1. Hidrolisis dengan asam. Biasanya digunakan dengan asam klorida,
gugus gula yang terikat pada aglikon biasanya berupa ikatan O-glikosida atau
C-glikosida. Ikatan C-glikosida, sangat tahan terhadap pengaruh asam, sehingga
dapat dibedakan antara C-glikosida dengan O-glikosida dengan melihat waktu
atau lama hidrolsisinya.
Selain kecepatan hidrolisis dengan asam dari glikosida, juga dipengaruhi
oleh posisi ikatan gula pada inti flavonoid. Gula yang berikatan pada posisi 3 dari
flavonoid akan lebih mudah dihidrolisis dibanding pada posisi 7, sedang paling
mudah dihidrolisis adalah pada posisi 5. Flavonol 3-rhamnosifuranosida kurang
stabil sehingga hidrolsis lebih cepat dibanding flavonol 3-rhamnopiranosida yang
relatif lebih stabil.
Cara baku menghidrolisis O-glikosida: Larutan glikosida flavonoid (1mg)

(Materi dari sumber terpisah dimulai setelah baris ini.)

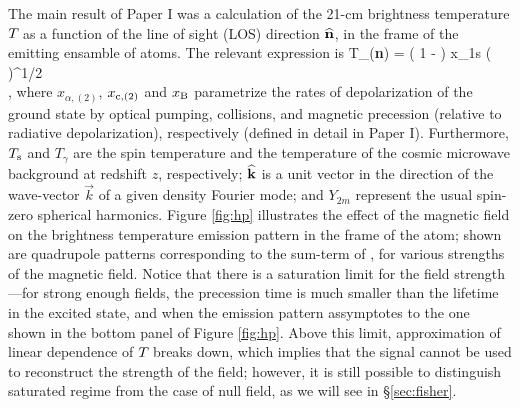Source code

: The main result of Paper I was a calculation of the 21-cm brightness temperature $T_{\rm }$ as a function of the line of sight (LOS) direction ${\bf{\widehat n}}$, in the frame of the emitting ensamble of atoms. The relevant expression is
\beq
\bga
   T_{\rm }({\bf{\widehat n}}) = \left( 1 -  \right) x_{1{\rm s}} \left(  \right)^{1/2} \\
  \times {} \mbox{,} 
\ega
\label{eq:tbsoln}
\eeq
where $x_{\alpha, (2)}$, $x_{{\rm c}, (2)}$ and $x_{\rm B}$ parametrize the rates of depolarization of the ground state by optical pumping, collisions, and magnetic precession (relative to radiative depolarization), respectively (defined in detail in Paper I). Furthermore,  $T_{\rm s}$ and $T_\gamma$ are the spin temperature and the temperature of the cosmic microwave background at redshift $z$, respectively; $\bf{\widehat k}$ is a unit vector in the direction of the wave-vector $\vec k$ of a given density Fourier mode; and $Y_{2 m}$ represent the usual spin-zero spherical harmonics. Figure \ref{fig:hp} illustrates the effect of the magnetic field on the brightness temperature emission pattern in the frame of the atom; shown are quadrupole patterns corresponding to the sum-term of \eq{\ref{eq:tbsoln}}, for various strengths of the magnetic field. Notice that there is a saturation limit for the field strength---for strong enough fields, the precession time is much smaller than the lifetime in the excited state, and when the emission pattern assymptotes to the one shown in the bottom panel of Figure \ref{fig:hp}. Above this limit, approximation of linear dependence of $T_{\rm }$ breaks down, which implies that the signal cannot be used to reconstruct the strength of the field; however, it is still possible to distinguish saturated regime from the case of null field, as we will see in \S\ref{sec:fisher}.

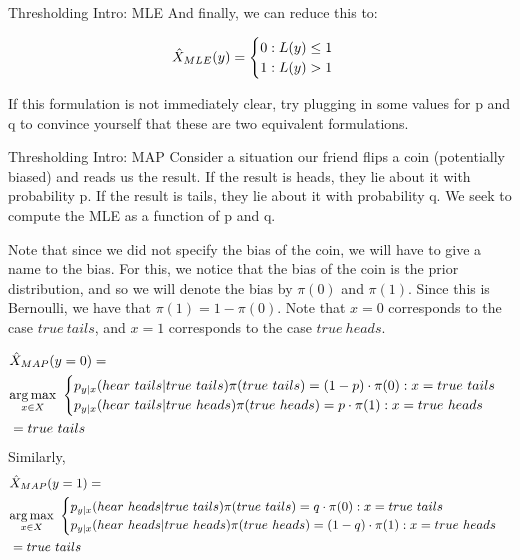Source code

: \begin{exmp}{Thresholding Intro: MLE}{}
And finally, we can reduce this to:

\begin{align*}
  {\hat{X}_{MLE}} (y) =
  \begin{cases}
	0 : L(y) \leq 1 \\
	1 : L(y) > 1
	\end{cases} 
\end{align*}

If this formulation is not immediately clear, try plugging in some values for p and q to convince yourself that these are two equivalent formulations.

\end{exmp}


\begin{exmp}{Thresholding Intro: MAP}{}
Consider a situation our friend flips a coin (potentially biased) and reads us the result. If the result is heads, they lie about it with probability p. If the result is tails, they lie about it with probability q. We seek to compute the MLE as a function of p and q. \newline 

Note that since we did not specify the bias of the coin, we will have to give a name to the bias. For this, we notice that the bias of the coin is the prior distribution, and so we will denote the bias by \(\pi(0)\) and \(\pi(1)\). Since this is Bernoulli, we have that \(\pi(1) = 1- \pi(0)\). Note that \(x = 0\) corresponds to the case \(true \ tails\), and \(x = 1\) corresponds to the case \(true \ heads\).


\begin{align*}
  &\MAP (y=0) = \\
  &\underset{x\in X}{\argmax}\ 
\begin{cases}
	p_{y|x}(hear\ tails|true\ tails)\pi(true\ tails) = (1-p) \cdot \pi(0) : x=true \ tails \\
	p_{y|x}(hear\ tails|true\ heads)\pi(true\ heads) = p \cdot \pi(1) : x=true\ heads
\end{cases} 
\\
&= true \ tails
\end{align*}
Similarly,
\begin{align*}
  &\MAP (y=1) = \\
  &\underset{x\in X}{\argmax}\ 
\begin{cases}
	p_{y|x}(hear\ heads|true\ tails)\pi(true\ tails) = q \cdot\pi(0):x=true \ tails \\
	p_{y|x}(hear\ heads|true\ heads)\pi(true\ heads) = (1-q)\cdot\pi(1) :x=true\ heads
\end{cases} 
\\
&= true \ tails
\end{align*}


\end{exmp}
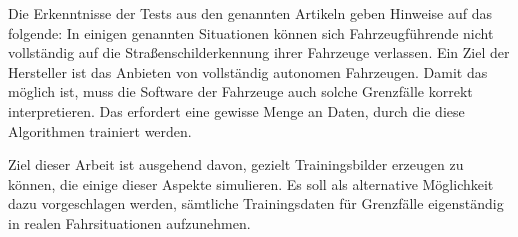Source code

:Die Erkenntnisse der Tests aus den genannten Artikeln geben Hinweise auf das folgende: In einigen genannten Situationen können sich Fahrzeugführende nicht vollständig auf die Straßenschilderkennung ihrer Fahrzeuge verlassen. Ein Ziel der Hersteller ist das Anbieten von vollständig autonomen Fahrzeugen. Damit das möglich ist, muss die Software der Fahrzeuge auch solche Grenzfälle korrekt interpretieren. Das erfordert eine gewisse Menge an Daten, durch die diese Algorithmen trainiert werden.

Ziel dieser Arbeit ist ausgehend davon, gezielt Trainingsbilder erzeugen zu können, die einige dieser Aspekte simulieren. Es soll als alternative Möglichkeit dazu vorgeschlagen werden, sämtliche Trainingsdaten für Grenzfälle eigenständig in realen Fahrsituationen aufzunehmen.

dihidrolisis dengan 5 ml HCl 2N : MeOH (1:1) dalam labu alas bulat 25 ml,
kemudian drefluks selama 60 menit. Uapkan dengan rotavapour, sisanya
kemudian dilarutkan dengan MeOH : H2O (1:1) sesedikit mungkin. Selanjutnya
dikromatografi kertas atau KLT-selulosa, 15% asam asetat, hasil :
- jika telah terjadi hidrolsisi, Rf akan menjadi lebih kecil, flavonoid tersebut
adalah suatu O-glikosida, kemungkinan kecil juga sebagai bisulfat atau
C-glikosida yang ter-O-glikosida.
- Jika tidak terjadi hidrolisis, glikosida tersebut kemungkinan adalah C-
glikosida atau suatu glukoronida
- Jika terjadi hidrolisis sebagian, glikosida tersebut mungkin glukuronida
2. Hidrolsis dengan enzim. Hidrolisis dengan enzim, berguna untuk
menentukan sifat ikatan antara gula dan flavonoid (yaitu α atau β). cara ini
hanya memutuskan monosakarida khas dari flavonoid O-glikosida. Selanjutnya
dianalisis dengan KLT, atau KGC untuk mengetahui hasil hidrolosis,
- β-glukosidase (emulsin), menghidrolsisi β-D-gluksodia dan xilosida,
tetapi tidak menghidrolsisi antosianidin glikosida.
- β-galaktosidase, menghidrolsisi β-D-galaktosida
- β-glikuronidase, menghidrolsisi β-D-glukuronidase
- Pektinase, menghidrolsis α-D-poligalakturonida dan α-L-rhamnosida
- Antosianase, menghidrolsisi sebagian besar antosianidin glikosida
- Rhamnodiastase, memutuskan sebagian besar oligosakarida secara
utuh dari glikisda, terdapat dalam Rhamnus frangula
- Takadiastase, menghidrolsisi naringenin 7-O-neohesperidosida.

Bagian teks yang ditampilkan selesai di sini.